Invisible XML makes the implicit structure of textual documents explicit by parsing, and then transforming the resultant parsetree into an abstract document. This abstract document is the essence of Invisible XML: it can be processed in many ways, though principally by serialising to XML.
However, as shown in an earlier paper on roundtripping ixml, it is possible to simultaneously simplify and generalise the ixml serialisation process, thereby opening it to other serialisations that are not hard-wired in the processor. By the same token, this further simplifies ixml proper, by reducing it to a simple transformation of grammars from ixml to an equivalent Invisible Markup grammar.
This talks discusses the changes needed to create a generalised Invisible Markup Language, explores the alternatives, and proposes future steps.
Textual documents have an implicit structure that is mostly recognisable for human readers, but for computers the structure has to be made explicit to enable processing of documents.
Thus SGML and XML (etc).
Invisible XML (ixml) works in a different way:
Extra information in the grammar controls the serialisation.

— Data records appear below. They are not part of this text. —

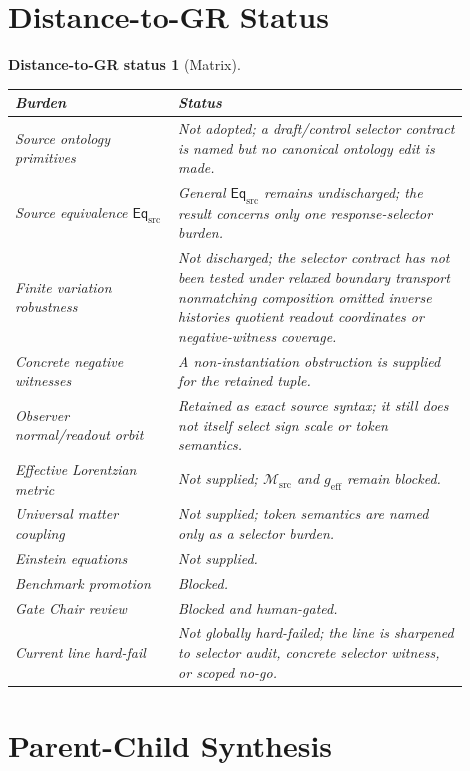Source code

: \documentclass[11pt]{article}
\newcommand{\EqSrc}{\mathsf{Eq}_{\mathrm{src}}}
\newcommand{\Msrc}{\mathcal{M}_{\mathrm{src}}}
\newcommand{\geff}{g_{\mathrm{eff}}}
\newtheorem{distancestatus}{Distance-to-GR status}
\begin{document}
\section{Distance-to-GR Status}

\begin{distancestatus}[Matrix]
\begin{center}
\small
\begin{tabular}{p{0.32\linewidth}p{0.58\linewidth}}
\hline
\textbf{Burden} & \textbf{Status} \\
\hline
Source ontology primitives & Not adopted; a draft/control selector contract is named but no canonical ontology edit is made. \\
Source equivalence \(\EqSrc\) & General \(\EqSrc\) remains undischarged; the result concerns only one response-selector burden. \\
Finite variation robustness & Not discharged; the selector contract has not been tested under relaxed boundary transport nonmatching composition omitted inverse histories quotient readout coordinates or negative-witness coverage. \\
Concrete negative witnesses & A non-instantiation obstruction is supplied for the retained tuple. \\
Observer normal/readout orbit & Retained as exact source syntax; it still does not itself select sign scale or token semantics. \\
Effective Lorentzian metric & Not supplied; \(\Msrc\) and \(\geff\) remain blocked. \\
Universal matter coupling & Not supplied; token semantics are named only as a selector burden. \\
Einstein equations & Not supplied. \\
Benchmark promotion & Blocked. \\
Gate Chair review & Blocked and human-gated. \\
Current line hard-fail & Not globally hard-failed; the line is sharpened to selector audit, concrete selector witness, or scoped no-go. \\
\hline
\end{tabular}
\end{center}
\end{distancestatus}

\section{Parent-Child Synthesis}
\end{document}
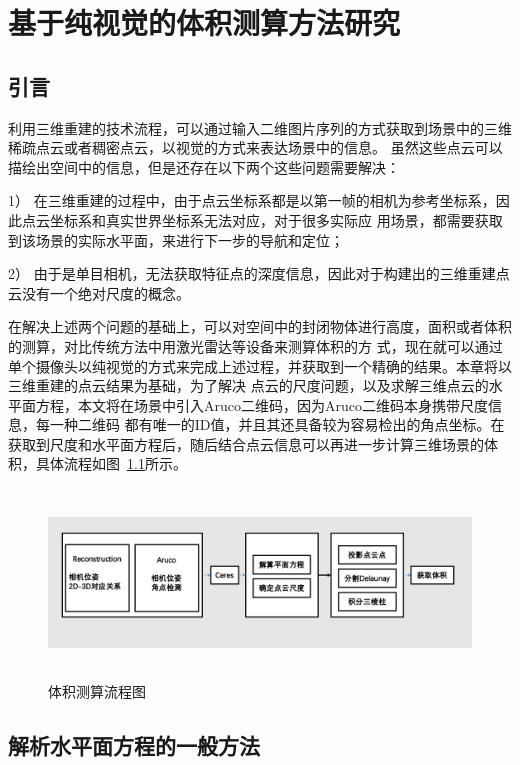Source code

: \chapter{基于纯视觉的体积测算方法研究}
\label{cha:chap4}
\section{引言}
\label{sec:4.1}
利用三维重建的技术流程，可以通过输入二维图片序列的方式获取到场景中的三维稀疏点云或者稠密点云，以视觉的方式来表达场景中的信息。
虽然这些点云可以描绘出空间中的信息，但是还存在以下两个这些问题需要解决：

1）	在三维重建的过程中，由于点云坐标系都是以第一帧的相机为参考坐标系，因此点云坐标系和真实世界坐标系无法对应，对于很多实际应
用场景，都需要获取到该场景的实际水平面，来进行下一步的导航和定位；

2）	由于是单目相机，无法获取特征点的深度信息，因此对于构建出的三维重建点云没有一个绝对尺度的概念。

在解决上述两个问题的基础上，可以对空间中的封闭物体进行高度，面积或者体积的测算，对比传统方法中用激光雷达等设备来测算体积的方
式，现在就可以通过单个摄像头以纯视觉的方式来完成上述过程，并获取到一个精确的结果。本章将以三维重建的点云结果为基础，为了解决
点云的尺度问题，以及求解三维点云的水平面方程，本文将在场景中引入Aruco二维码，因为Aruco二维码本身携带尺度信息，每一种二维码
都有唯一的ID值，并且其还具备较为容易检出的角点坐标。在获取到尺度和水平面方程后，随后结合点云信息可以再进一步计算三维场景的体
积，具体流程如图~\ref{fig:getVolume}所示。

\begin{figure}[H] %
    \centering
    \includegraphics[height=5cm]{getVolume.png}
    \caption{体积测算流程图}
    \label{fig:getVolume}
  \end{figure}

\section{解析水平面方程的一般方法}
\label{sec:4.2}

The abstract document is the central element of the Invisible XML process, since it can be used in several ways, though the principle one is serialising to XML.
However, there are other possible uses and serialisations.
A 2024 paper on roundtripping, pointed out that you can reverse the serialisation process by using ixml to recognise the XML serialisation produced by ixml.
This is done by transforming grammars so that they include the necessary extra characters such as "<" and ">" added by serialisation, thus recreating an abstract document that would create the same XML serialisation.
Extra facilities are needed to do this in a general way, since some items (namely attributes) get implicitly moved to earlier in the serialisation than their position in the abstract document.
date: day, -"/", month, -"/", year. day: d, d. month: d, d. year: +"20", d, d. -d: ["0"-"9"].
with input
07/11/25
would generate
<date><day>07</day><month>11</month><year>2025</year></date>
date: day, -"/", month, -"/", year. day: d, d. month: d, d. year: +"20", d, d. -d: ["0"-"9"].
transforming the grammar to recognise the serialisation gives:
date: -"<date>", day, +"/", month, +"/", year, -"</date>".
-day: -"<day>", d, d, -"</day>".
-month: -"<month>", d, d, -"</month>".
-year: -"<year>", -"20", d, d, -"</year>".
-d: ["0"-"9"].
date: -"<date>", day, +"/", month, +"/", year, -"</date>".
-day: -"<day>", d, d, -"</day>".
-month: -"<month>", d, d, -"</month>".
-year: -"<year>", -"20", d, d, -"</year>".
-d: ["0"-"9"].
Using this grammar and the regular ixml parser to parse
<date><day>07</day><month>11</month><year>2025</year></date>
gives
<date>30/06/2024</date>
If you transform a grammar twice in this way, the resulting grammar both recognises the original input format, and includes the necessary characters to do the serialisation, without needing to call on the XML serialisation process of ixml.
This would give:
-date: +"<date>", day, -"/", month, -"/", year, +"</date>".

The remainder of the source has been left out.